Most bed days reported due to back pain (90%) are accounted for by people under the age of 65. A higher number of younger people, those aged 18 to 45 years, report taking bed days than those aged 45 to 64, for spine pain. However, because they report a lower mean number of bed days than the older cohort (6.2 days versus 9.0 days) they account for a slightly smaller share of the total bed days for back pain. People aged 65 years and older account for only a small share of the people who report taking a bed day due to spinal pain (5%), but a larger mean number of days (14.9 days). (Reference Table 9B.2 PDF [16] CSV [17])
Lost workdays due to spine pain or problems in 2015 were taken primarily by people aged 18 to 64 years (96%), the prime workforce ages, and split nearly equally between those under and over the age of 45 years. In 2015, 264 million workdays were reported lost due to back pain. (Reference Table 9B.2 PDF [16] CSV [17])
This report includes a range of deformity conditions that affect the spine. The most common spinal deformity in older adults is acquired through multiple vertebral fractures resulting in kyphosis. Vertebral fractures are often not clinically identified and may show merely as height loss. Nonetheless, vertebral fractures greatly increase the likelihood of future fractures and mortality.1,2
The most familiar spinal deformity condition is that of curvature of the spine, which includes scoliosis, kyphosis, and lordosis. In addition to curvature of the spine, other spinal deformity conditions include spondylolisthesis, spinal infections, complications of surgery, and spondylopathies. Of the 23.4 million healthcare visits in 2013 for spinal deformity, 13 million had a diagnosis of spondylopathy, which refers to any disease of the vertebrae or spinal column associated with compression of peripheral nerve roots and spinal cord, causing pain and stiffness.
Two spinal deformity conditions stand out in the 65 and older cohort -- traumatic spinal fractures and curvature of the spine.

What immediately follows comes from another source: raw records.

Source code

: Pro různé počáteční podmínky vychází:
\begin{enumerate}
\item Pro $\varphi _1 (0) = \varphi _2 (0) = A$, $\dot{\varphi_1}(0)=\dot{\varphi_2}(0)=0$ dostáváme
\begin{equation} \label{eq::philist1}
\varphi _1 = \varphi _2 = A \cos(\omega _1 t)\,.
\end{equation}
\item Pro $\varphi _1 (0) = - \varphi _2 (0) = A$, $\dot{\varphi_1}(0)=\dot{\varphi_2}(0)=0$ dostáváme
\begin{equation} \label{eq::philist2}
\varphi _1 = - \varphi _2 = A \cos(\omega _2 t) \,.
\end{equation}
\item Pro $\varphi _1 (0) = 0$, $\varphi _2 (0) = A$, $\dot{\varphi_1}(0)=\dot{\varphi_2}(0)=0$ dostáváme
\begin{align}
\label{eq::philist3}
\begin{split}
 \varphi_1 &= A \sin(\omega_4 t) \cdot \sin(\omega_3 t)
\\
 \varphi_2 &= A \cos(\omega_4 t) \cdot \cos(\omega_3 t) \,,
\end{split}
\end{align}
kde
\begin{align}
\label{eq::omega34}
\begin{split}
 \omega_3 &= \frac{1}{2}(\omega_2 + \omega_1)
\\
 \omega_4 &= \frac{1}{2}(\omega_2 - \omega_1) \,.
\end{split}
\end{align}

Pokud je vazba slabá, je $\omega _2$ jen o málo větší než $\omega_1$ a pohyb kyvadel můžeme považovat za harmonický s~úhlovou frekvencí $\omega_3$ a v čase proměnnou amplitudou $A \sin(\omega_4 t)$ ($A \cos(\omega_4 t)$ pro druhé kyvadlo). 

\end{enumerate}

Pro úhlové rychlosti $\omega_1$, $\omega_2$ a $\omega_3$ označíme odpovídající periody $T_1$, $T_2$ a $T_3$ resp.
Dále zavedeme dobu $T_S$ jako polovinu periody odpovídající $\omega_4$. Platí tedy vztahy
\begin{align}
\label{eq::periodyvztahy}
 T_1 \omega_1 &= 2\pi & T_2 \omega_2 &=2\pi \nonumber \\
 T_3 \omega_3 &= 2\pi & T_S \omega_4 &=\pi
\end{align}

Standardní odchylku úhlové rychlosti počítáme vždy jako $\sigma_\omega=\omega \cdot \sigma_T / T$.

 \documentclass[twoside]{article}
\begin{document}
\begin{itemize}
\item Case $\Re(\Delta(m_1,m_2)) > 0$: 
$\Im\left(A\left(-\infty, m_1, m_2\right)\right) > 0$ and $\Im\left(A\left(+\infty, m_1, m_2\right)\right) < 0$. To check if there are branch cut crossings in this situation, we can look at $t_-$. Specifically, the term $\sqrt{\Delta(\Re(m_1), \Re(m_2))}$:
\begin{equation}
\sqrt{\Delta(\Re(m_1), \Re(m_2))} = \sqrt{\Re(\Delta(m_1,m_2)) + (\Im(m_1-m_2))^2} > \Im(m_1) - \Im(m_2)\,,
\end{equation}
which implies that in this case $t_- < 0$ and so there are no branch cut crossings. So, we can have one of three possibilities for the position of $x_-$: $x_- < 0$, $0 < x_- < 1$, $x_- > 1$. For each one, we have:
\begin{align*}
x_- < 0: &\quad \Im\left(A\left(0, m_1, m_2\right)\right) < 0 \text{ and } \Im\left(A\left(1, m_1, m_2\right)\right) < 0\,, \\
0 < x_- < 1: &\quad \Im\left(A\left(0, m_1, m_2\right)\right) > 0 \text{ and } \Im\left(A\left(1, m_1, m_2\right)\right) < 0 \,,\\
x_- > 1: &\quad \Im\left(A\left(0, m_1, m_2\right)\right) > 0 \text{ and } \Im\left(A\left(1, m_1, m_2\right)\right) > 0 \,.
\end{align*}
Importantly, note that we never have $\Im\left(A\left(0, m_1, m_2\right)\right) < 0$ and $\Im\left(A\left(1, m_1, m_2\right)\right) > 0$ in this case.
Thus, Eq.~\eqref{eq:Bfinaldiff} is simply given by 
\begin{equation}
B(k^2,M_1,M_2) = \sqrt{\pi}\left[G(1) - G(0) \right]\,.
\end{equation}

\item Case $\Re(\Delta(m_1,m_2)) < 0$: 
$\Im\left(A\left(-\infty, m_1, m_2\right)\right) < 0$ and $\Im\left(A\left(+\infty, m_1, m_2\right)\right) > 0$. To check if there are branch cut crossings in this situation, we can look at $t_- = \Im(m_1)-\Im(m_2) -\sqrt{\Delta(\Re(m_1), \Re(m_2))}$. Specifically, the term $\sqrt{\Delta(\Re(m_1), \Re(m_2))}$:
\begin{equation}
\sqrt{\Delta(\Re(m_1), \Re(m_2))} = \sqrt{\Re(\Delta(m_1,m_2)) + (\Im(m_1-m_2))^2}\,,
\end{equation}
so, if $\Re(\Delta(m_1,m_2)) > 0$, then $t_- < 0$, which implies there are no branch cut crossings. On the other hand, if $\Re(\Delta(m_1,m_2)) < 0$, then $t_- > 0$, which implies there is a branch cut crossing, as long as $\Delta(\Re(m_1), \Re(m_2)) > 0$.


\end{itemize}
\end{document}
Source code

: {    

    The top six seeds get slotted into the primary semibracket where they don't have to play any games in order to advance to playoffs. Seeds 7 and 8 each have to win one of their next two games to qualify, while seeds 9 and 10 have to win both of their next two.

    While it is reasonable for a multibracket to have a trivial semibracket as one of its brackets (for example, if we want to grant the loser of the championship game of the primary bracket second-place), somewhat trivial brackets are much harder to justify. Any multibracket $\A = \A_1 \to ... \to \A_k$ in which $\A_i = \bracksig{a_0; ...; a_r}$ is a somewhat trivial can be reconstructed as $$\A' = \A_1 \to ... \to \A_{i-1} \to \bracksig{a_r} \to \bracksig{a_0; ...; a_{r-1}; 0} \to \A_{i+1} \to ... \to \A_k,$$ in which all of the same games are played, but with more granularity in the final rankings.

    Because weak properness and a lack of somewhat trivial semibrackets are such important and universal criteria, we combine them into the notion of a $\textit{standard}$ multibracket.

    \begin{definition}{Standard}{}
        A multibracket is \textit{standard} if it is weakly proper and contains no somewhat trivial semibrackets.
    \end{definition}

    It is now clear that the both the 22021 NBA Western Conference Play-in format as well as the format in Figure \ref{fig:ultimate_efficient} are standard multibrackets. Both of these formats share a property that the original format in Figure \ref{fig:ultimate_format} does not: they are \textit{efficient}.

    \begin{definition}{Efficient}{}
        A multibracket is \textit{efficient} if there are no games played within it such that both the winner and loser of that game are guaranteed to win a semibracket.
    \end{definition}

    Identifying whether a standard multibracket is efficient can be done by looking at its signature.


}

People aged 65 years and older accounted for the largest share of healthcare visits in 2013 for vertebral compression fractures (49%), even though they represent only 14% of the population. This group also has a higher than expected share of healthcare visits for all spinal deformity diagnoses (32%). Of the 23.4 million visits in 2013 with a diagnosis of spinal deformity, 40% were made by people age 45 to 64 and 25% by those aged 65 and older. (Reference Table 9B.3 PDF [28] CSV [29])
Arthritis is one of the most common chronic conditions found in the US population. It currently affects 54.4 million adults1 and is projected to reach 78.4 million, or 26% of the adult population by 2040.2 Arthritis is the most common cause of disability in the United States and is a major cause of work and activity limitations, which subsequently affects the economy. Pain from arthritis can substantially affect a person’s quality of life.
Arthritis and other rheumatic conditions (AORC) affect people in higher numbers as they age. Only 7 in 100 persons between the ages of 18 and 44 years report they have doctor-diagnosed arthritis. By the age of 65 years and older, this rate has increased to one in two with some form of arthritis. Although the rates of persons reporting limitations in performing activities of daily living are lower, there is a large disparity between younger persons and the aging. (Reference Table 7B.4.1 PDF [32] CSV [33])
Bed days occur when a person spends at least one-half day in bed in the previous 12 months due to a health condition. On average in the years 2013 to 2015, 607.0 million bed days were reported by persons age 18 years and older due to arthritis. Only 4% of people aged 18 to 44 years reported arthritis-caused bed days. For all people aged 45 years and older, the rate was between 15% and 18%. (Reference Table 7B.4.1 PDF [32] CSV [33])
Arthritis is most likely to be the cause of lost workdays among people between the ages of 45 and 64 years, with nearly 1 in 10 reporting workdays lost. On average in the years 2013 to 2015, 180.9 million workdays were reported lost due to arthritis, with people in the 45- to 64-year age group accounting for 62% of these days. This higher share of lost workdays for this group is likely due to the much higher participation in the workforce for this prime working age cohort. (Reference Table 7B.4.1 PDF [32] CSV [33])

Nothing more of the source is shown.